The ‘Love Goddess’ comedienne and actress, Judy Tenuta, passed away at age 72.
The accordion-playing, acerbic wit, and profanity-filled remarks of Judy Tenuta made her famous.
The “Love Goddess” and stand-up comedian Judy Tenuta passed away on Thursday. She was 72.
Tenuta passed away from ovarian cancer at her Los Angeles home while being attended by family, according to her spokesman Roger Neal.
It was always a “great time to be with her,” Neal told The Associated Press, adding that she was a “very hilarious, amazing performer.”
Tenuta had previously claimed that she was born on November 7, 1965, even though her real birth year was 1949, therefore earlier accounts of her death indicated that she was 65.
She was old-fashioned and would never reveal her true age, but now that she is no longer with us, Neal said, “we may reveal her true age.”
Tenuta was renowned for her loud, gravelly voice, biting, profanity-filled comedy, and accordion playing. Friends advised her to add an accordion to her act as she built her whimsical, witty persona, the “Love Goddess,” according to her obituary.
The seasoned comedian picked up the instrument thanks to encouragement from her mother, a lover of accordionist Lawrence Welk. The Hollywood Museum is now featuring Tenuta’s accordion, which she referred to as “an instrument of love and submission.”
Tenuda was the daughter of an Italian father, Caesar, and a Polish mother, Johanna, and was born in the Chicago suburb of Oak Park, Illinois. She was one of nine children, including six brothers, who were nurtured in a Catholic household. Tenuta was the first member of her family to complete college when she majored in theatre at the University of Illinois at Chicago.
Before beginning her solo standup career in the 1970s, Tenuta went on to join the Chicago comedy group Second City and perform as an opener for other comics on the city’s comedy scene.
Tenuta stunned spectators during her debut solo performance by dressing as the Virgin Mary. She created other bizarre, campy personas in addition to the “Love Goddess,” including the “Aphrodite of the Accordion,” “The Petite Flower,” “Fashion-Plate Saint,” “Queen of Candy-Pants,” “Princess of Panty Shields,” “Empress of Elvis Impersonators,” and the “Buffer of Foreheads,” all of whom donned silly costumes and made use of various props.
Tenuta claimed that despite her eccentric attire and peculiar stage presence, the majority of people understood her performance right away, which featured the narrow-minded religion she termed “Judy-ism.”
“I’m the only one who can express discontent in my religion. She told The Associated Press, “The really great thing about my religion is that you can forget all about your issues and worry about mine for a time.
Tenuta rose to fame in the late 1980s after co-starring in the 1987 HBO special “Women of the Night” with Rita Rudner, Paula Poundstone, and Ellen DeGeneres.
She toured the country in 1987 and 1988 alongside legendary comedian George Carlin. Tenuta competed against Jerry Seinfeld for the title of best male comedy club performance in the 1988 “American Comedy Awards” TV special.
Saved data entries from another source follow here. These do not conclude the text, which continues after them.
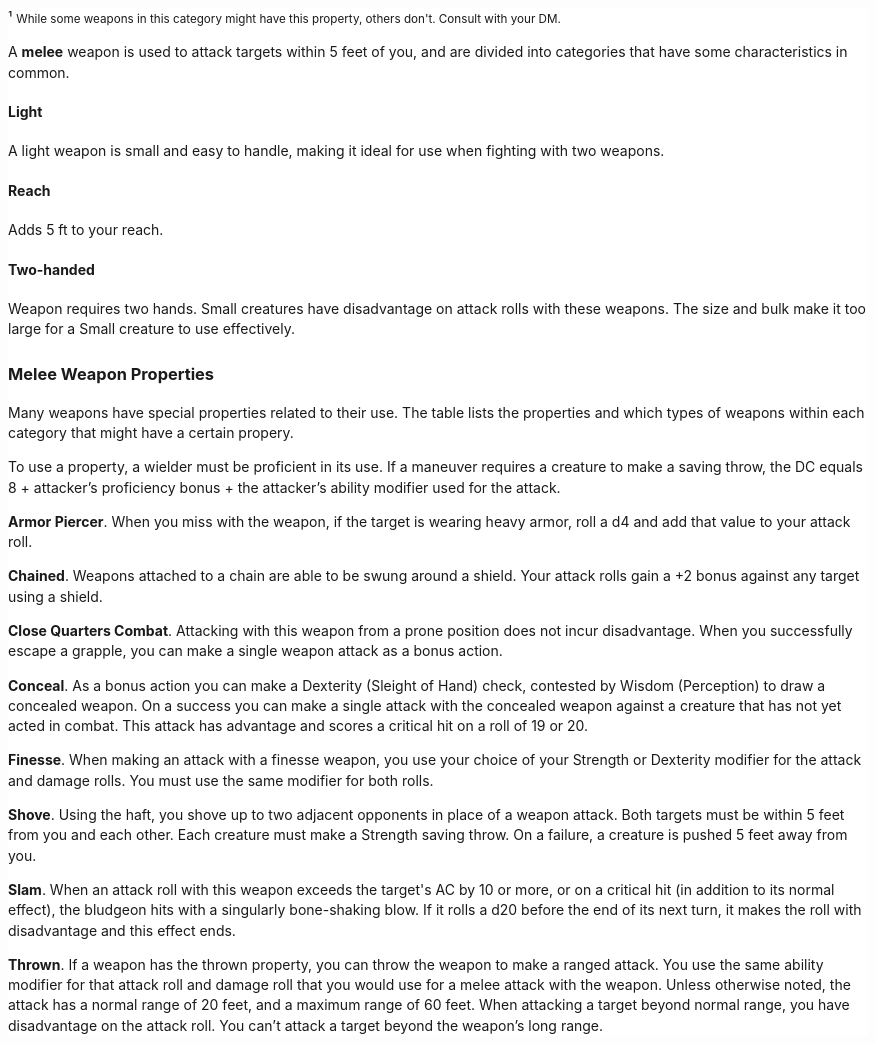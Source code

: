 &sup1; <small>While some weapons in this category might have this property, others don't. Consult with your DM.</small>

</div>

A **melee** weapon is used to attack targets within 5 feet of you, and are divided into categories that have some characteristics in common.

#### Light
A light weapon is small and easy to handle, making it ideal for use when fighting with two weapons.

#### Reach
Adds 5 ft to your reach.



#### Two-handed
Weapon requires two hands. Small creatures have disadvantage on attack rolls with these weapons. The size and bulk make it too large for a Small creature to use effectively.

### Melee Weapon Properties
Many weapons have special properties related to their use. The table lists the properties and which types of weapons within each category that might have a certain propery.

To use a property, a wielder must be proficient in its use. If a maneuver requires a creature to make a saving throw, the DC equals 8 + attacker’s proficiency bonus + the attacker’s ability modifier used for the attack.


 **Armor Piercer**. When you miss with the weapon, if the target is wearing heavy armor, roll a d4 and add that value to your attack roll.

 **Chained**. Weapons attached to a chain are able to be swung around a shield. Your attack rolls gain a +2 bonus against any target using a shield.

 **Close Quarters Combat**. Attacking with this weapon from a prone position does not incur disadvantage. When you successfully escape a grapple, you can make a single weapon attack as a bonus action.

 **Conceal**. As a bonus action you can make a Dexterity (Sleight of Hand) check, contested by Wisdom (Perception) to draw a concealed weapon. On a success you can make a single attack with the concealed weapon against a creature that has not yet acted in combat. This attack has advantage and scores a critical hit on a roll of 19 or 20.

 **Finesse**. When making an attack with a finesse weapon, you use your choice of your Strength or Dexterity modifier for the attack and damage rolls. You must use the same modifier for both rolls.

 **Shove**. Using the haft, you shove up to two adjacent opponents in place of a weapon attack. Both targets must be within 5 feet from you and each other. Each creature must make a Strength saving throw. On a failure, a creature is pushed 5 feet away from you.

 **Slam**. When an attack roll with this weapon exceeds the target's AC by 10 or more, or on a critical hit (in addition to its normal effect), the bludgeon hits with a singularly bone-shaking blow. If it rolls a d20 before the end of its next turn, it makes the roll with disadvantage and this effect ends.



 **Thrown**. If a weapon has the thrown property, you can throw the weapon to make a ranged attack. You use the same ability modifier for that attack roll and damage roll that you would use for a melee attack with the weapon. Unless otherwise noted, the attack has a normal range of 20 feet, and a maximum range of 60 feet. When attacking a target beyond normal range, you have disadvantage on the attack roll. You can’t attack a target beyond the weapon’s long range.
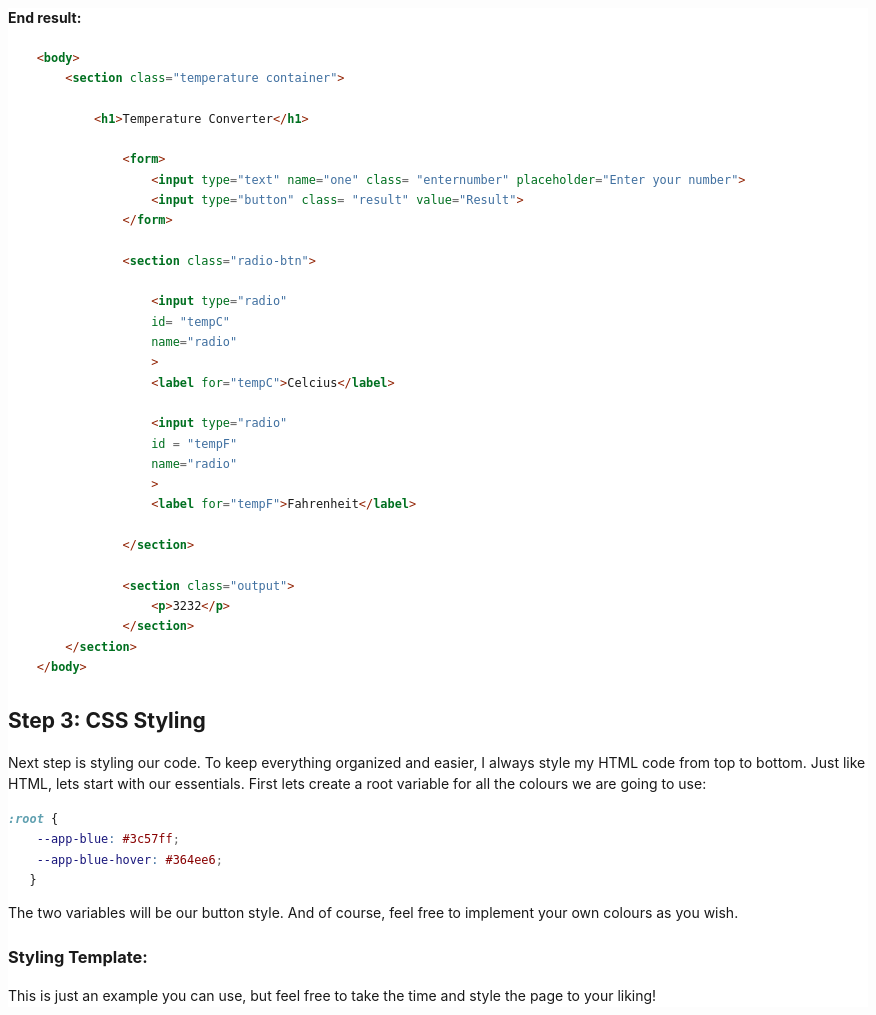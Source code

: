 #### End result:
```HTML   
    <body>
        <section class="temperature container">

            <h1>Temperature Converter</h1>

                <form>
                    <input type="text" name="one" class= "enternumber" placeholder="Enter your number">
                    <input type="button" class= "result" value="Result">
                </form>

                <section class="radio-btn">

                    <input type="radio"
                    id= "tempC"
                    name="radio"
                    >
                    <label for="tempC">Celcius</label>

                    <input type="radio"
                    id = "tempF"
                    name="radio"
                    >
                    <label for="tempF">Fahrenheit</label>

                </section>  

                <section class="output">
                    <p>3232</p>
                </section>
        </section>
    </body>
```

## Step 3: CSS Styling

Next step is styling our code. To keep everything organized and easier, I always style my HTML code from top to bottom. Just like HTML, lets start with our essentials. First lets create a root variable for all the colours we are going to use: 

```CSS 
:root {
    --app-blue: #3c57ff;
    --app-blue-hover: #364ee6;
   }
```
The two variables will be our button style. And of course, feel free to implement your own colours as you wish. 

### Styling Template: 
This is just an example you can use, but feel free to take the time and style the page to your liking!

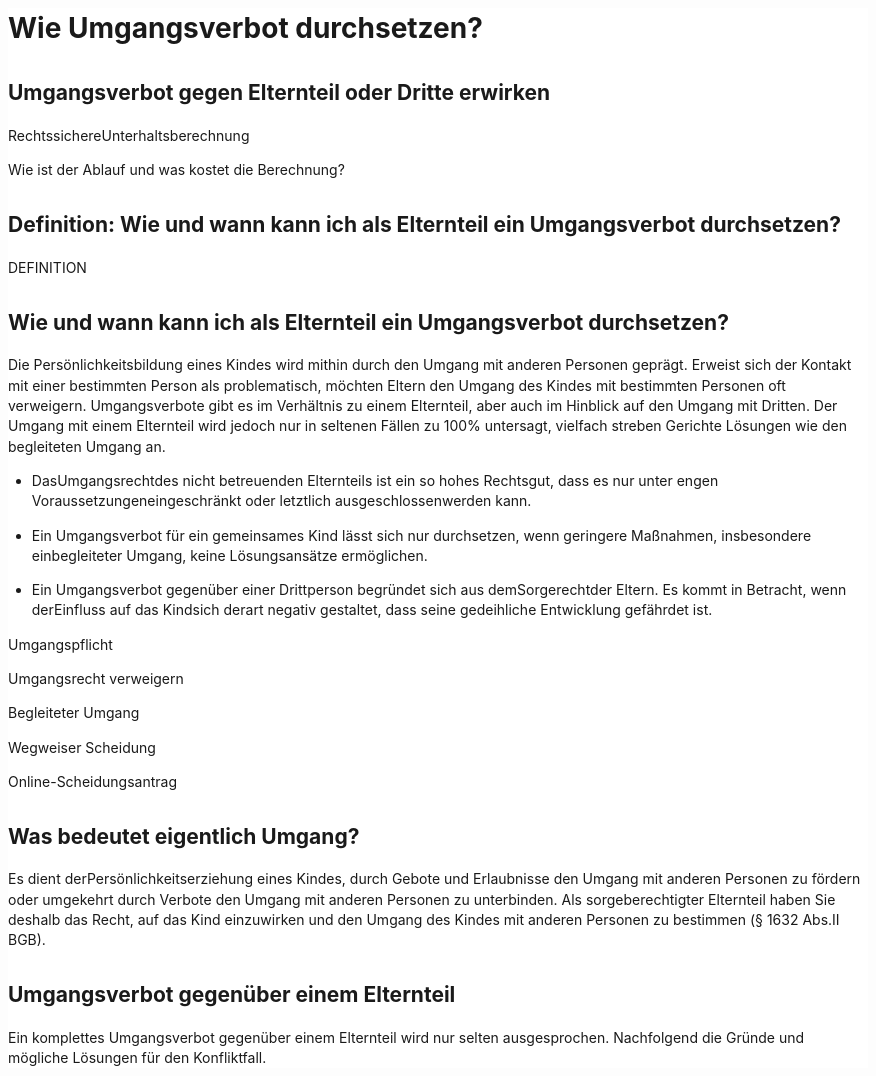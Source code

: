 # Wie Umgangsverbot durchsetzen?

## Umgangsverbot gegen Elternteil oder Dritte erwirken

RechtssichereUnterhaltsberechnung

Wie ist der Ablauf und was kostet die Berechnung?

## Definition: Wie und wann kann ich als Elternteil ein Umgangsverbot durchsetzen?

DEFINITION

## Wie und wann kann ich als Elternteil ein Umgangsverbot durchsetzen?

Die Persönlichkeitsbildung eines Kindes wird mithin durch den Umgang mit anderen Personen geprägt. Erweist sich der Kontakt mit einer bestimmten Person als problematisch, möchten Eltern den Umgang des Kindes mit bestimmten Personen oft verweigern. Umgangsverbote gibt es im Verhältnis zu einem Elternteil, aber auch im Hinblick auf den Umgang mit Dritten. Der Umgang mit einem Elternteil wird jedoch nur in seltenen Fällen zu 100% untersagt, vielfach streben Gerichte Lösungen wie den begleiteten Umgang an.

- DasUmgangsrechtdes nicht betreuenden Elternteils ist ein so hohes Rechtsgut, dass es nur unter engen Voraussetzungeneingeschränkt oder letztlich ausgeschlossenwerden kann.

- Ein Umgangsverbot für ein gemeinsames Kind lässt sich nur durchsetzen, wenn geringere Maßnahmen, insbesondere einbegleiteter Umgang, keine Lösungsansätze ermöglichen.

- Ein Umgangsverbot gegenüber einer Drittperson begründet sich aus demSorgerechtder Eltern. Es kommt in Betracht, wenn derEinfluss auf das Kindsich derart negativ gestaltet, dass seine gedeihliche Entwicklung gefährdet ist.

Umgangspflicht

Umgangsrecht verweigern

Begleiteter Umgang

Wegweiser Scheidung

Online-Scheidungsantrag

## Was bedeutet eigentlich Umgang?

Es dient derPersönlichkeitserziehung eines Kindes, durch Gebote und Erlaubnisse den Umgang mit anderen Personen zu fördern oder umgekehrt durch Verbote den Umgang mit anderen Personen zu unterbinden. Als sorgeberechtigter Elternteil haben Sie deshalb das Recht, auf das Kind einzuwirken und den Umgang des Kindes mit anderen Personen zu bestimmen (§ 1632 Abs.II BGB).

## Umgangsverbot gegenüber einem Elternteil

Ein komplettes Umgangsverbot gegenüber einem Elternteil wird nur selten ausgesprochen. Nachfolgend die Gründe und mögliche Lösungen für den Konfliktfall.
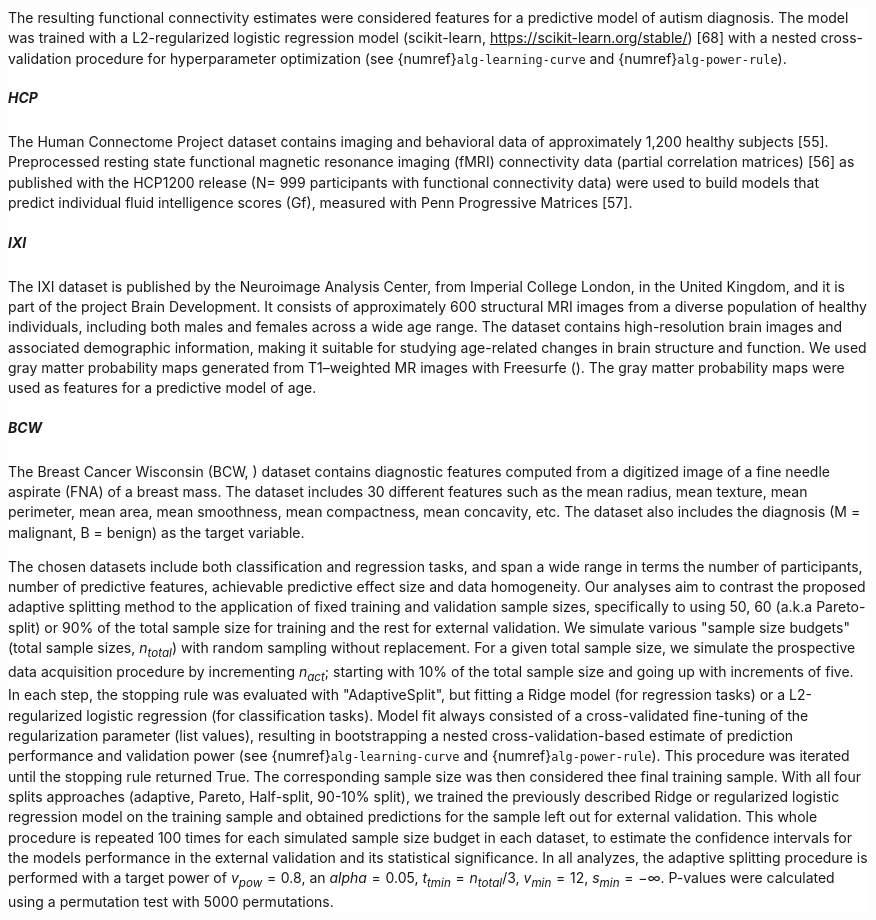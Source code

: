 The resulting functional connectivity estimates were considered features for a predictive model of autism diagnosis. The model was trained with a L2-regularized logistic regression model (scikit-learn, https://scikit-learn.org/stable/) [68] with a nested cross-validation procedure for hyperparameter optimization (see {numref}`alg-learning-curve` and {numref}`alg-power-rule`).

##### **HCP**
The Human Connectome Project dataset contains imaging and behavioral data of approximately 1,200 healthy subjects [55]. Preprocessed resting state functional magnetic resonance imaging (fMRI) connectivity data (partial correlation matrices) [56] as published with the HCP1200 release (N= 999 participants with functional connectivity data) were used to build models that predict individual fluid intelligence scores (Gf), measured with Penn Progressive Matrices [57].


##### **IXI**
The IXI dataset is published by the Neuroimage Analysis Center, from Imperial College London, in the United Kingdom, and it is part of the project Brain Development. It consists of approximately 600 structural MRI images from a diverse population of healthy individuals, including both males and females across a wide age range. The dataset contains high-resolution brain images and associated demographic information, making it suitable for studying age-related changes in brain structure and function. We used gray matter probability maps generated from T1–weighted MR images with Freesurfe ([](https://doi.org/10.1016/j.neuroimage.2012.01.021)). The gray matter probability maps were used as features for a predictive model of age. 

##### **BCW**
The Breast Cancer Wisconsin (BCW, [](10.1117/12.148698)) dataset contains diagnostic features computed from a digitized image of a fine needle aspirate (FNA) of a breast mass. The dataset includes 30 different features such as the mean radius, mean texture, mean perimeter, mean area, mean smoothness, mean compactness, mean concavity, etc. The dataset also includes the diagnosis (M = malignant, B = benign) as the target variable. 


The chosen datasets include both classification and regression tasks, and span a wide range in terms the number of participants, number of predictive features, achievable predictive effect size and data homogeneity.
Our analyses aim to contrast the proposed adaptive splitting method to the application of fixed training and validation sample sizes, specifically to using 50, 60 (a.k.a Pareto-split) or 90\% of the total sample size for training and the rest for external validation.
We simulate various "sample size budgets" (total sample sizes, $n_{total}$) with random sampling without replacement. 
For a given total sample size, we simulate the prospective data acquisition procedure by incrementing $n_{act}$; starting with 10\% of the total sample size and going up with increments of five. In each step, the stopping rule was evaluated with "AdaptiveSplit", but fitting a Ridge model (for regression tasks) or a L2-regularized logistic regression (for classification tasks). Model fit always consisted of a cross-validated fine-tuning of the regularization parameter (list values), resulting in bootstrapping a nested cross-validation-based estimate of prediction performance and validation power (see {numref}`alg-learning-curve` and {numref}`alg-power-rule`).
This procedure was iterated until the stopping rule returned True. The corresponding sample size was then considered thee final training sample.
With all four splits approaches (adaptive, Pareto, Half-split, 90-10\% split), we trained the previously described Ridge or regularized logistic regression model  on the training sample and obtained predictions for the sample left out for external validation. 
This whole procedure is repeated 100 times for each simulated sample size budget in each dataset, to estimate the confidence intervals for the models performance in the external validation and its statistical significance.
In all analyzes, the adaptive splitting procedure is performed with a target power of $v_{pow} = 0.8$, an $alpha = 0.05$,  $t_{tmin} = n_{total}/3$, $v_{min}=12$, $s_{min}=-\infty$.  P-values were calculated using a permutation test with 5000 permutations. 


[^adaptive-split]: https://github.com/pni-lab/adaptivesplit
[^ixi]: https://brain-development.org/ixi-dataset/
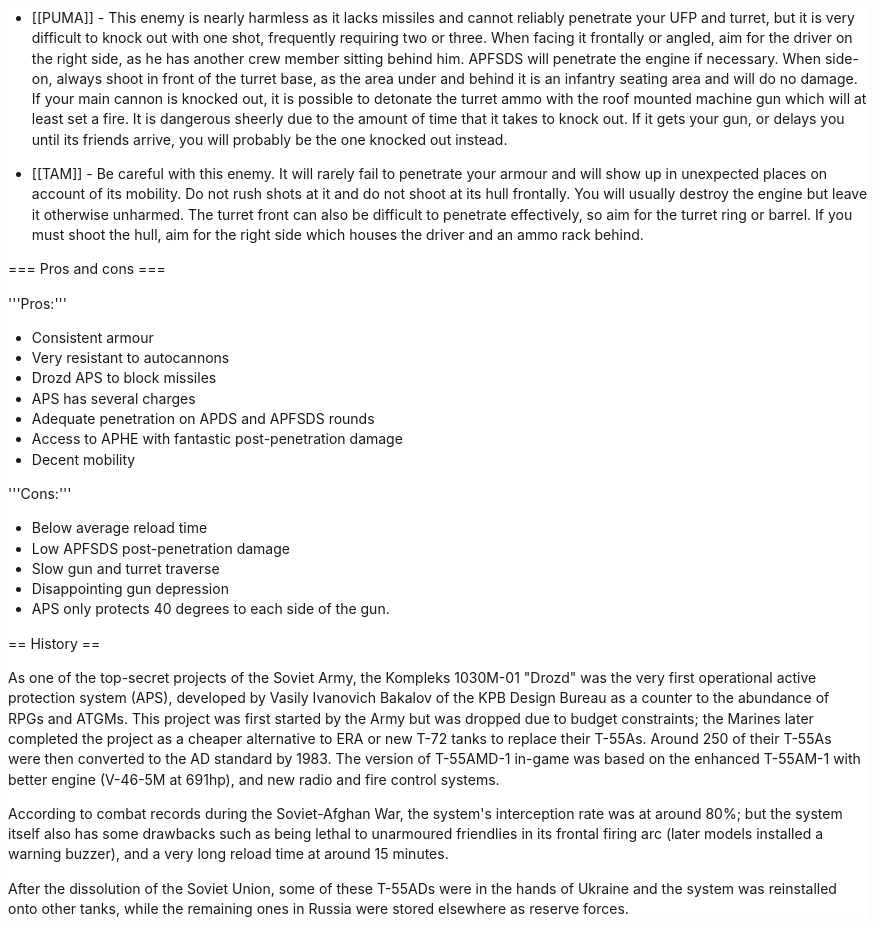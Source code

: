 * [[PUMA]] - This enemy is nearly harmless as it lacks missiles and cannot reliably penetrate your UFP and turret, but it is very difficult to knock out with one shot, frequently requiring two or three. When facing it frontally or angled, aim for the driver on the right side, as he has another crew member sitting behind him. APFSDS will penetrate the engine if necessary. When side-on, always shoot in front of the turret base, as the area under and behind it is an infantry seating area and will do no damage. If your main cannon is knocked out, it is possible to detonate the turret ammo with the roof mounted machine gun which will at least set a fire. It is dangerous sheerly due to the amount of time that it takes to knock out. If it gets your gun, or delays you until its friends arrive, you will probably be the one knocked out instead.

* [[TAM]] - Be careful with this enemy. It will rarely fail to penetrate your armour and will show up in unexpected places on account of its mobility. Do not rush shots at it and do not shoot at its hull frontally. You will usually destroy the engine but leave it otherwise unharmed. The turret front can also be difficult to penetrate effectively, so aim for the turret ring or barrel. If you must shoot the hull, aim for the right side which houses the driver and an ammo rack behind.

=== Pros and cons ===


'''Pros:'''

* Consistent armour
* Very resistant to autocannons
* Drozd APS to block missiles
* APS has several charges
* Adequate penetration on APDS and APFSDS rounds
* Access to APHE with fantastic post-penetration damage
* Decent mobility

'''Cons:'''

* Below average reload time
* Low APFSDS post-penetration damage
* Slow gun and turret traverse
* Disappointing gun depression
* APS only protects 40 degrees to each side of the gun.

== History ==

As one of the top-secret projects of the Soviet Army, the Kompleks 1030M-01 "Drozd" was the very first operational active protection system (APS), developed by Vasily Ivanovich Bakalov of the KPB Design Bureau as a counter to the abundance of RPGs and ATGMs. This project was first started by the Army but was dropped due to budget constraints; the Marines later completed the project as a cheaper alternative to ERA or new T-72 tanks to replace their T-55As. Around 250 of their T-55As were then converted to the AD standard by 1983. The version of T-55AMD-1 in-game was based on the enhanced T-55AM-1 with better engine (V-46-5M at 691hp), and new radio and fire control systems.

According to combat records during the Soviet-Afghan War, the system's interception rate was at around 80%; but the system itself also has some drawbacks such as being lethal to unarmoured friendlies in its frontal firing arc (later models installed a warning buzzer), and a very long reload time at around 15 minutes.

After the dissolution of the Soviet Union, some of these T-55ADs were in the hands of Ukraine and the system was reinstalled onto other tanks, while the remaining ones in Russia were stored elsewhere as reserve forces.
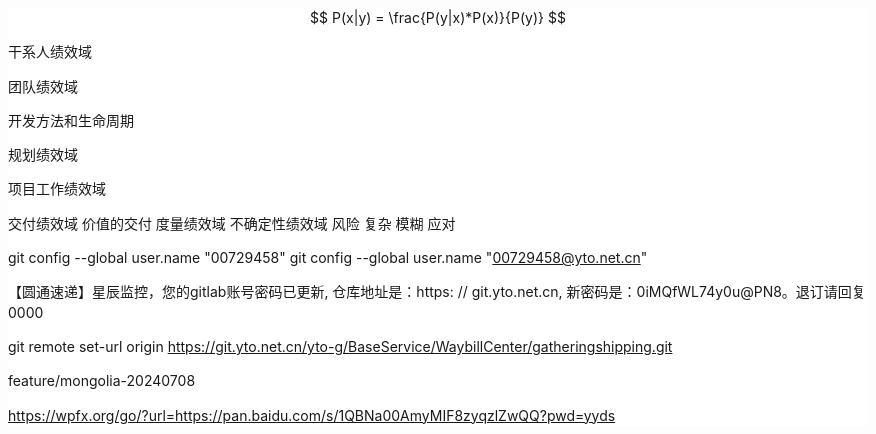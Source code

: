 

$$
P(x|y) = \frac{P(y|x)*P(x)}{P(y)}
$$

干系人绩效域

团队绩效域

开发方法和生命周期

规划绩效域

项目工作绩效域

交付绩效域
	价值的交付
度量绩效域
不确定性绩效域
	风险
	复杂
	模糊
	应对


git config --global user.name "00729458"
git config --global user.name "00729458@yto.net.cn"



【圆通速递】星辰监控，您的gitlab账号密码已更新, 仓库地址是：https: // git.yto.net.cn, 新密码是：0iMQfWL74y0u@PN8。退订请回复0000



git remote set-url origin https://git.yto.net.cn/yto-g/BaseService/WaybillCenter/gatheringshipping.git


feature/mongolia-20240708


https://wpfx.org/go/?url=https://pan.baidu.com/s/1QBNa00AmyMIF8zyqzlZwQQ?pwd=yyds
Robin Williams, Lily Tomlin, and Bette Midler were among those who received awards for their club or cinematic work in that same year.
She eventually moved to Los Angeles and continued to perform on national tours for many more years, including special appearances on the Chicago comedy scene.
Tenuta received two Grammy Award nominations for her comedic CDs “Attention Butt-Pirates and Lesbetarians!” and “In Goddess We Trust” in the 1990s.
She was one of a generation of comics who helped live comedy become more popular in clubs around the country, such as the Comedy Store in Los Angeles, Laff Stop in Houston, and Caroline’s in New York City. Tenuta and other women were able to succeed in a traditionally male-dominated industry.
She frequently appeared as a guest on game shows, late-night talk shows, and radio shock jock Howard Stern. She co-starred with Bruce Vilanch in the independent film “Sister Mary” in 2011 and made appearances in the comedies “Material Girls” by Hillary and Haley Duff in 2006 and “Gibsonburg” in 2013 as well. She also appeared in episodes of “Corey in the House,” “General Hospital,” and “Ned’s Declassified School Survival Guide” on television.
In “Duckham,” “Cow and Chicken,” and “Space Ghost Coast to Coast,” she provided voiceovers for several characters. In Los Angeles and Chicago, Tenuta performed in “The Vagina Monologues” and “Menopause the Musical.”
Tenuta appeared in numerous comedy shorts and music videos by Weird Al Yankovic and performed a number of roles on “The Weird Al Yankovic Show.”
Yankovic tweeted, “Devastated to hear of the departure of my beloved, dear friend, the gorgeous Miss Judy Tenuta, after learning of her passing. She left, and I can’t believe it. We have indeed lost a goddess on Earth.
Vern Pang, Tenuta’s life partner, her five brothers (Daniel, John, Steven, Thomas, and James), and a sister are left behind (Barbara).